En octobre 2016, faisant suite à l’arrêt Hurst, la cour suprême de Floride a statué que les condamnations à mort ne pouvaient être adoptées que par un jury unanime et que cet État « faisait clairement figure d’exception » en n’appliquant pas ce principe. Cependant, en décembre 2016, la même cour suprême a décidé que l’arrêt Hurst ne s’appliquait rétroactivement qu’à environ la moitié des plus de 300 personnes qui se trouvaient alors dans le couloir de la mort – celles dont la condamnation n’avait pas encore été « finalisée » (c’est-à-dire confirmée à l’issue de la procédure d’appel directe automatique) à la date de l’arrêt Ring.

Un juge de cette instance, rendant un avis divergent, a estimé que l’arrêt Hurst devrait être appliqué dans tous les cas afin d’éviter tout caractère arbitraire. Un autre a accusé la majorité de rendre la protection constitutionnelle comparable « à une sorte de loterie ». La condamnation à mort de Michael Zack a été confirmée en octobre 2000, et en 2017 la cour suprême de Floride a jugé qu’il ne pouvait pas bénéficier de l’arrêt Hurst. Quelque 150 personnes ont obtenu réparation au titre de cet arrêt.

Le Comité des droits de l’homme des Nations unies, organe créé en vertu du Pacte international relatif aux droits civils et politiques (PIDCP) et chargé de surveiller le respect de ce traité, a déclaré au sujet de l’interdiction absolue de la privation arbitraire de la vie que la notion d’arbitraire devait être interprétée « de manière à intégrer le caractère inapproprié, l’injustice, le manque de prévisibilité et le non-respect des garanties judiciaires ». L’application de l’arrêt Hurst par la cour suprême de Floride ne remplit pas ces conditions.

À l’exception d’un seul, tous les recours formés devant la justice fédérale par Michael Zack ont été rejetés pour défaut de procédure car l’avocat qui l’assistait à l’époque ignorait et a dépassé le délai d’un an pour déposer des requêtes au niveau fédéral. Le recours formé au motif qu’il présentait une déficience intellectuelle – le seul déposé dans les temps – a été rejeté sur le fond. Dans un nouveau recours formé devant une juridiction de Floride à la fin du mois d’août 2023, ses avocats évoquent « un consensus médical récent qui reconnaît que les personnes présentant un syndrome d’alcoolisation fœtale remplissent les critères fonctionnels de déficience intellectuelle » et affirment que, à ce titre, l’exécution de Michael Zack serait anticonstitutionnelle. Ils soulignent également qu’elle serait contraire à la Constitution car un membre du jury a voté contre sa condamnation à mort lors du procès.

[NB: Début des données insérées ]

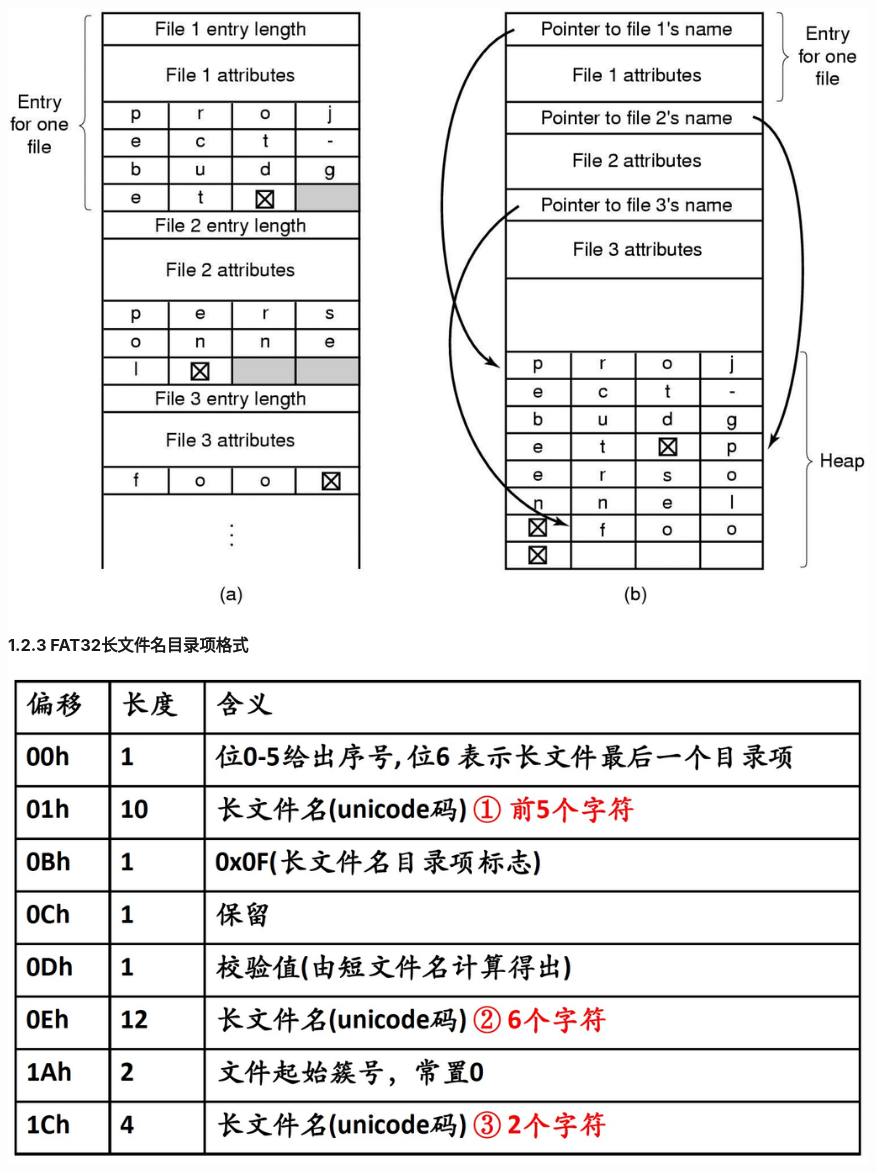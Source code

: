 ![fig9](/images/操作系统原理-文件系统2/fig9.jpg)

### 1.2.3 FAT32长文件名目录项格式

![fig10](/images/操作系统原理-文件系统2/fig10.jpg)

Amnesty International s’oppose catégoriquement à la peine de mort. Depuis que la Cour suprême fédérale a approuvé les nouvelles lois relatives à la peine capitale en 1976, 1 575 personnes ont été exécutées aux États-Unis. Sur les 17 personnes exécutées dans le pays depuis le début de l’année 2023, cinq l’ont été en Floride, où 104 exécutions ont eu lieu depuis 1976. En avril 2023, le gouverneur de cet État, Ron DeSantis, a promulgué une loi autorisant à nouveau l’adoption d’une condamnation par un jury sans unanimité (division pouvant aller jusqu’à huit voix à quatre). Fervent partisan de la peine de mort, il a déclaré que la nouvelle législation permettrait « de rendre la justice comme il se doit dans l’État de Floride ».